数字は、1日に処理可能な製品数としてみて下さい。

 例えば、

・営業は1日に6個注文を取ってくる能力を持っています。

・切削工程は、設備は3個作る能力がありますが、作業者は6個作る能力を持っています。

・出荷は7個出荷する能力を持っています。

 

 経営者は製造現場上がりの技術者です。自分が作り上げた製造現場には自信を持っていて、営業マンが仕事さえとってくれば会社の業績は上向くと考えています。そこで日頃から営業マン教育、研修に力を入れ、歩合制を取り入れていましたが、一向に業績は上がりません。

 TOCの考え方では経営者のやり方はNGです。先ほどの図を見ると、ボトルネックは切削工程の設備です。この能力をあげなければ、会社全体の業績は上がりません。つまり、この会社の業績を決定してる制約条件は切削工程の設備だという事です。

 いくら営業マンが沢山注文を取ってきても会社の業績は3以上に増えません。プレス工程が頑張って作っても、切削工程の前に在庫が積みあがってしまうだけです。営業マンの仕事は数字で見えやすいのですが、設備や作業者の数字というのは正確に把握されず、管理もされていないのはよくある事です。

 もし、この会社で業績を上げようと思ったら、切削設備を増やす、もしくは生産性の高い設備に買い替える必要があります。間違っても作業者を増やしてはいけませんね。
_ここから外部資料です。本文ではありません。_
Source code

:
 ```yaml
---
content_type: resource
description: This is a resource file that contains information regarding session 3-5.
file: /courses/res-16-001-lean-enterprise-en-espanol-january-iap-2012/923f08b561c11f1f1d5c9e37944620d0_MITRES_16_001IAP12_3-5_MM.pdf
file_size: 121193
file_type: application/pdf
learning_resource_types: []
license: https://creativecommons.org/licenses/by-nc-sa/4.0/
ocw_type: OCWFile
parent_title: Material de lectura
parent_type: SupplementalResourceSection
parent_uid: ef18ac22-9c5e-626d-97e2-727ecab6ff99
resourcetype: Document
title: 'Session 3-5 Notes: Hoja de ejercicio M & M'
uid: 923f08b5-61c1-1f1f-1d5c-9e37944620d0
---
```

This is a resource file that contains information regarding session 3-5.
 こうした改善を繰り返していくと、新たなボトルネック(=制約条件)が生まれます。この例では、プレス工程と組立工程です。またそれが改善出来れば、営業や切削工程がボトルネック(=制約条件)になります。経営改善はこの繰り返しです。

 

現代日本の生産性

 戦後の高度経済成長期のものづくりは、海外諸国がうらやむ程の成長ぶりでした。(もちろん私は生まれていませんが…)でも、バブルが弾けると日本の経済はどん底になります。その中で、アメリカは経済成長を続け、革新的な商品を世に送り出し続けています。この差を生んだのが、TOCの考え方だと言われています。

 日本はイケイケどんどんで、必要のない工程・不動産にも投資を繰り返しみるみる内に資産価値が膨らんでいきました。でも、それらの投資は実は価値を生んでいないのだと分かると、一気に資産価値を失ってしまい、あらゆるモノの価値が下がっていきます。本当に必要な部分にだけ投資をしていれば、そのような事は起きなかったでしょう。

 対してアメリカは、真髄を追求し、必要な部分にだけ投資を重ねた結果、効率よく経済発展を続けています。

 

 経済に限らず、日本古来の「お役所仕事」も、意味のない完成度の高い書類作り、何人もの確認を得る承認作業、証拠書類の提出・保管、どれも業績を伸ばす価値を持った仕事ではありません。こういったところに、現代日本の生産性が低いと言われている要因があるのではないかと思います。

 

 TOCを正しく理解して活用するには、それなりのお勉強や詳しいコンサルタントのお手伝いを必要としますが、今回は「ボトルネックを把握し、適切な投資をしましょう」という事を覚えておいてください。